- _Entries provided_:
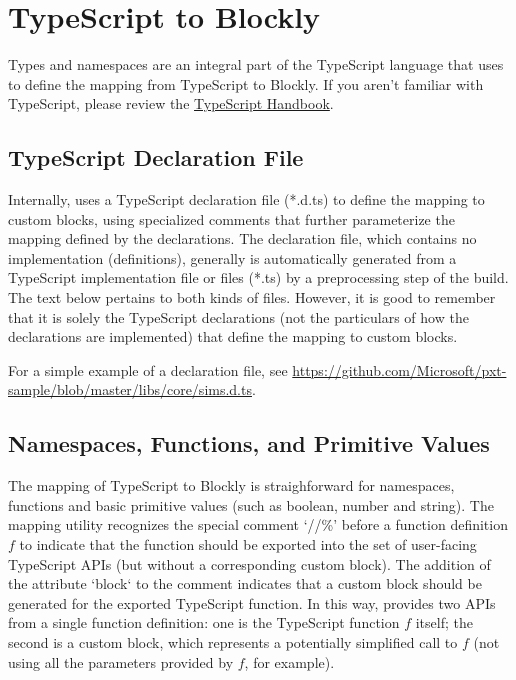 

\section{TypeScript to Blockly}

Types and namespaces are an integral part of the TypeScript language that
\MC uses to define the mapping from TypeScript to Blockly. If you aren't
familiar with TypeScript, please review the 
\href{https://www.typescriptlang.org/docs/handbook/basic-types.html}{TypeScript Handbook}.

\subsection{TypeScript Declaration File}

Internally, 
\MC uses a TypeScript declaration file (*.d.ts) to define
the mapping to custom blocks,
using specialized comments that further parameterize the mapping
defined by the declarations.  
The declaration file, which contains no implementation (definitions),
generally is automatically generated from a TypeScript implementation
file or files (*.ts) by a preprocessing step of the \MC build. 
The text below pertains to both kinds of files.  However, it is good to remember
that it is solely the TypeScript declarations (not the particulars of how
the declarations are implemented) that define the mapping to custom blocks. 

For a simple example of a declaration file, see
\url{https://github.com/Microsoft/pxt-sample/blob/master/libs/core/sims.d.ts}.


\subsection{Namespaces, Functions, and Primitive Values}

The mapping of TypeScript to Blockly is straighforward for namespaces,
functions and basic primitive values (such as boolean, number and string).
The mapping utility recognizes the special comment `//\%' before a function
definition $f$ to indicate that the function should be exported into the 
set of user-facing TypeScript APIs (but without a corresponding custom block). The
addition of the attribute `block` to the comment indicates that a custom
block should be generated for the exported TypeScript function.  In this way, 
\MC provides two APIs from a single function definition: one is the
TypeScript function $f$ itself; the second is a custom block, which represents
a potentially simplified call to $f$ (not using all the parameters provided by
$f$, for example).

- _Task instructions_: Output every entry verbatim but skip the pictures.

- _Task response_:
\section{TypeScript to Blockly}

Types and namespaces are an integral part of the TypeScript language that
\MC uses to define the mapping from TypeScript to Blockly. If you aren't
familiar with TypeScript, please review the 
\href{https://www.typescriptlang.org/docs/handbook/basic-types.html}{TypeScript Handbook}.

\subsection{TypeScript Declaration File}

Internally, 
\MC uses a TypeScript declaration file (*.d.ts) to define
the mapping to custom blocks,
using specialized comments that further parameterize the mapping
defined by the declarations.  
The declaration file, which contains no implementation (definitions),
generally is automatically generated from a TypeScript implementation
file or files (*.ts) by a preprocessing step of the \MC build. 
The text below pertains to both kinds of files.  However, it is good to remember
that it is solely the TypeScript declarations (not the particulars of how
the declarations are implemented) that define the mapping to custom blocks. 

For a simple example of a declaration file, see
\url{https://github.com/Microsoft/pxt-sample/blob/master/libs/core/sims.d.ts}.


\subsection{Namespaces, Functions, and Primitive Values}

The mapping of TypeScript to Blockly is straighforward for namespaces,
functions and basic primitive values (such as boolean, number and string).
The mapping utility recognizes the special comment `//\%' before a function
definition $f$ to indicate that the function should be exported into the 
set of user-facing TypeScript APIs (but without a corresponding custom block). The
addition of the attribute `block` to the comment indicates that a custom
block should be generated for the exported TypeScript function.  In this way, 
\MC provides two APIs from a single function definition: one is the
TypeScript function $f$ itself; the second is a custom block, which represents
a potentially simplified call to $f$ (not using all the parameters provided by
$f$, for example).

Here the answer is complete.